PROBLEM TO SOLVE: Scan the entries for the word "EQSwapper". Every line that has it should be copied.

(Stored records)
----------

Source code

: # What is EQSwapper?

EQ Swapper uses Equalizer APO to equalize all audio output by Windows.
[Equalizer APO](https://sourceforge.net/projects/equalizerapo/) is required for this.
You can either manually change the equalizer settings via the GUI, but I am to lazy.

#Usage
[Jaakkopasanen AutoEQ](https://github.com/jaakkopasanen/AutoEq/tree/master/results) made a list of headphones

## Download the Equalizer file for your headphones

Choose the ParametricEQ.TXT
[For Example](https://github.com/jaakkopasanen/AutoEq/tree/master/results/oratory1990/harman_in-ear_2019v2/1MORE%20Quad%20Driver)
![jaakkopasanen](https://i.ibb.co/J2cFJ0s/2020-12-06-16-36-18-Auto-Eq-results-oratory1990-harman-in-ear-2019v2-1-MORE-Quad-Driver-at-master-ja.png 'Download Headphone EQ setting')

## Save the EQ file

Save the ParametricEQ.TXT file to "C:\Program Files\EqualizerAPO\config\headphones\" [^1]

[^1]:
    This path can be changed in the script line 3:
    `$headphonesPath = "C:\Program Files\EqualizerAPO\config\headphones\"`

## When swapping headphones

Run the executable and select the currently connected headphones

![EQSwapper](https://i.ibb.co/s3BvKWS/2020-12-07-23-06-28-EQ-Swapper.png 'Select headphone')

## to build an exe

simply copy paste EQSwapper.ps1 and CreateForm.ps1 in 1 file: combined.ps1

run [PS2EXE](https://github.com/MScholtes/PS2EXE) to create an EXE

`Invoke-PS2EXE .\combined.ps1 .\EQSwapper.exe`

----------

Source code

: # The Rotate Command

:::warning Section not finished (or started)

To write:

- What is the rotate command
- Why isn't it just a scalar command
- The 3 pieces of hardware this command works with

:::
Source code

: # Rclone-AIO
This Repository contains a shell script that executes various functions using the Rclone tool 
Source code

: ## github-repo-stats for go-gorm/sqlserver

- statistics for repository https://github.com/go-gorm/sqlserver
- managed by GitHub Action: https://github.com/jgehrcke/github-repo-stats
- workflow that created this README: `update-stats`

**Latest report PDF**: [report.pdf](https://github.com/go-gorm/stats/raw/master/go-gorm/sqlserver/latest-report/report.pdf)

----------

SOLUTION TO THE EXERCISE:
: # What is EQSwapper?
![EQSwapper](https://i.ibb.co/s3BvKWS/2020-12-07-23-06-28-EQ-Swapper.png 'Select headphone')
simply copy paste EQSwapper.ps1 and CreateForm.ps1 in 1 file: combined.ps1
`Invoke-PS2EXE .\combined.ps1 .\EQSwapper.exe`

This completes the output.